“Don’t want to leave?”

Shake my head.

“Ruby, I don’t like this.”

Never heard her say that about anything but studying.

“Ambrosia, I really like this guy.”

“Really?”

“Completely.”

She rolls her lips tightly inside her mouth, thinking. “Okay, you go get your man, chica, but don’t get so focused on Gray that you forget to look out for your crazy Blue friend too. This Roderick guy’s sketchy.”

“You got it, girl.”

Walk toward the door.

I ask, “Hey, how did you get that blonde girl to go for Lyle?”

“Well, I told her he’s a trust fund kid, and…”

“And what?”

“Let’s just say we owe her free drinks for…well, forever.”

The walk back to the dance floor is nothing but a meaningless maze of people and objects. The only person to make me feel like my skin pulses with electricity is on the dance floor, and anything between here and there is a cruel torture that could never measure up to the Gray one whose name I don’t even know.

My God, I’m losing my mind, and I’m loving it.

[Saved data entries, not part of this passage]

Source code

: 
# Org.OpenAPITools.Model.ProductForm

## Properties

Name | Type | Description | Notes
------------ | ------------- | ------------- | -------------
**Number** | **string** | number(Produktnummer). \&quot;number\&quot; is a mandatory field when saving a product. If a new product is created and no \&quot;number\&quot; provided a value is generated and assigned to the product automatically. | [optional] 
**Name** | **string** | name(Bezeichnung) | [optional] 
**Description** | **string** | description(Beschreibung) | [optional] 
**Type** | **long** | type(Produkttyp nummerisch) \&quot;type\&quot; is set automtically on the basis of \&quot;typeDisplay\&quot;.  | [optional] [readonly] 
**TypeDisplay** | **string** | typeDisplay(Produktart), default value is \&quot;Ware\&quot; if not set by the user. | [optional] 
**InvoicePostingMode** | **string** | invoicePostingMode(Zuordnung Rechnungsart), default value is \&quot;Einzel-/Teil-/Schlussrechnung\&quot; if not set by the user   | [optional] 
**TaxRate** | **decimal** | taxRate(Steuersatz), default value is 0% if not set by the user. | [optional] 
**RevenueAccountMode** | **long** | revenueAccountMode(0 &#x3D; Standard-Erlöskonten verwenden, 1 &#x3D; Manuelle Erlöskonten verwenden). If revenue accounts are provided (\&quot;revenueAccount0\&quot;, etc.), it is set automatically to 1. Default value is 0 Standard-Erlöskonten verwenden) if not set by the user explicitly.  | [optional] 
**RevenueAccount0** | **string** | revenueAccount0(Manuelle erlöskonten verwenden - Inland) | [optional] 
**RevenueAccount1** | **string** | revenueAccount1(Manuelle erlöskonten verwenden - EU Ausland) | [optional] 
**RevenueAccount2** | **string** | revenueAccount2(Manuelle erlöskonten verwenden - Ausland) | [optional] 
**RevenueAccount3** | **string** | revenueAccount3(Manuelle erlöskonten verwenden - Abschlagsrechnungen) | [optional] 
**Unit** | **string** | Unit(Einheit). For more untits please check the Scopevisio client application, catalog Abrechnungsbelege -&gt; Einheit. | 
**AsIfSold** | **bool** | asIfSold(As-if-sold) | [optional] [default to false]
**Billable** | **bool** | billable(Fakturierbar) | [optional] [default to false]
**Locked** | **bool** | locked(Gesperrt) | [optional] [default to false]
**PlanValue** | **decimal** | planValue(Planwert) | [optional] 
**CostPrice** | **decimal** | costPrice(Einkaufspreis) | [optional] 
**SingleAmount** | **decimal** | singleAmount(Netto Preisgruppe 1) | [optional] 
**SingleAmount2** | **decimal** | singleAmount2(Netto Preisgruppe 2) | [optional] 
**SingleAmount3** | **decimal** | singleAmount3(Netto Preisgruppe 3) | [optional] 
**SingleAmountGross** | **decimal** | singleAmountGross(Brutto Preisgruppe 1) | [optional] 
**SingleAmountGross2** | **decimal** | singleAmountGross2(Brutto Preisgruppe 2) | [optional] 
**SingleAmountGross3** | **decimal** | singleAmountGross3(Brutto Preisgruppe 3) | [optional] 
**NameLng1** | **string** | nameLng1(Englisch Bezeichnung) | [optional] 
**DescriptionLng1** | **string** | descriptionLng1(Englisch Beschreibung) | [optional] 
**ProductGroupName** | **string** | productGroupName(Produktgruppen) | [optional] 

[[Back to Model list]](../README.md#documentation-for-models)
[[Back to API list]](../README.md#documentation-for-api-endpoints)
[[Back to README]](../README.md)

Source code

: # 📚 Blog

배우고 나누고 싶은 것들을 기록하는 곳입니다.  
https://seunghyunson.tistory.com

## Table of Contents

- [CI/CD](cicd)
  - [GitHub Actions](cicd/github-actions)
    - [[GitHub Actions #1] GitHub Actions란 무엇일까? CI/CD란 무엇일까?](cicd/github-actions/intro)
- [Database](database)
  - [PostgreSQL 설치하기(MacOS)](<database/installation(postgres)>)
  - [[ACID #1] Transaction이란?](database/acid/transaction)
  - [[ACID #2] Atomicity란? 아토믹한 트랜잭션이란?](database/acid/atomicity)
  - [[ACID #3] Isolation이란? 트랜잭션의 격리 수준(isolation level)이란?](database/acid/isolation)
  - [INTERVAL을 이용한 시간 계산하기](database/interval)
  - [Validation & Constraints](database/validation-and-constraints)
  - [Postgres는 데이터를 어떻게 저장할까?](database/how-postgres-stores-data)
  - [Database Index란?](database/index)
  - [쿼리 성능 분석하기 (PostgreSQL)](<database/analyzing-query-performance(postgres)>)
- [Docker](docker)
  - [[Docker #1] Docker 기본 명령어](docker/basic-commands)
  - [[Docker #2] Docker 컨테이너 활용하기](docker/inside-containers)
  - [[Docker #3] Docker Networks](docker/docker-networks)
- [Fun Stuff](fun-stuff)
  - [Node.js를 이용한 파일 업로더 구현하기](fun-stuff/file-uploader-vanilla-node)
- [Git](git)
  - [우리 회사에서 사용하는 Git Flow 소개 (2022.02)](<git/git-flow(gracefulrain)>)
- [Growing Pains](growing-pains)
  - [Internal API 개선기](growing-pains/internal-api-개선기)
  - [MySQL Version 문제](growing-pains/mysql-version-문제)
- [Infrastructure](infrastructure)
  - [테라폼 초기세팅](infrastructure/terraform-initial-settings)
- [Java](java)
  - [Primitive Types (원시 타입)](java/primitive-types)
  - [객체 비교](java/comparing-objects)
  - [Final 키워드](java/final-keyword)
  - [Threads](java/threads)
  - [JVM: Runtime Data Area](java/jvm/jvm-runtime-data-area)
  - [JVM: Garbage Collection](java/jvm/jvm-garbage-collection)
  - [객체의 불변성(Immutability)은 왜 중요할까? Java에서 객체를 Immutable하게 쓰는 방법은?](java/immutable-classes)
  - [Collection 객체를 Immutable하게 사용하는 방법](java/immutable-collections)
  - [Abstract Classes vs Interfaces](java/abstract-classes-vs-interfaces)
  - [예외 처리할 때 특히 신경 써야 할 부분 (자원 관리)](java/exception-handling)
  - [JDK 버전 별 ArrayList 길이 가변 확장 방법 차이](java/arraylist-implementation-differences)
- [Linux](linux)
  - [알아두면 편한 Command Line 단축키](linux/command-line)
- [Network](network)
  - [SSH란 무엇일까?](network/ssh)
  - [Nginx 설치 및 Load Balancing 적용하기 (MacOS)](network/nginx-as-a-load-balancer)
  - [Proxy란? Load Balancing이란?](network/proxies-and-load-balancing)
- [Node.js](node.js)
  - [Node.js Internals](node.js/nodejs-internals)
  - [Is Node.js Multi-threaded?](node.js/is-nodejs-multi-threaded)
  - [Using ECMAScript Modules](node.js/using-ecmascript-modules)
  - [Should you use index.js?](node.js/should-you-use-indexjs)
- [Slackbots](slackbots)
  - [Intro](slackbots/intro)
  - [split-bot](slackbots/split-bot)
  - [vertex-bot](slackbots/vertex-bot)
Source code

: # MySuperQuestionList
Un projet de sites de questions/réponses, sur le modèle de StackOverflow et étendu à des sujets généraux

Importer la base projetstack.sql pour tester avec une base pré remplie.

I don’t see that Roderick guy, but I don’t see Gray either. Hope they haven’t already left—my feelings hurt just at the thought of it. Don’t even know him. Just know how I feel around him. Those arms. Those eyes…so different for me.

Lyle’s head is buried in the blonde’s neck. Same sights on the dance floor. Ambrosia starts to dance. My knees move with the beat, but with little energy and no enthusiasm.

Song ends and “Right Round” starts playing. It’s hard to imagine feeling dead on the dance floor with this song playing, but I don’t feel very alive right now—definitely nothing like how I felt dancing with him.

I feel movement close behind me. Step forward to get out of the passerby’s way. The movement follows me. Step forward again. Still feel someone there. Anger races through me—no Gray and some jackass trying to rub up against me.

“What’s wrong, Bright Eyes?” whispers the voice over my shoulder.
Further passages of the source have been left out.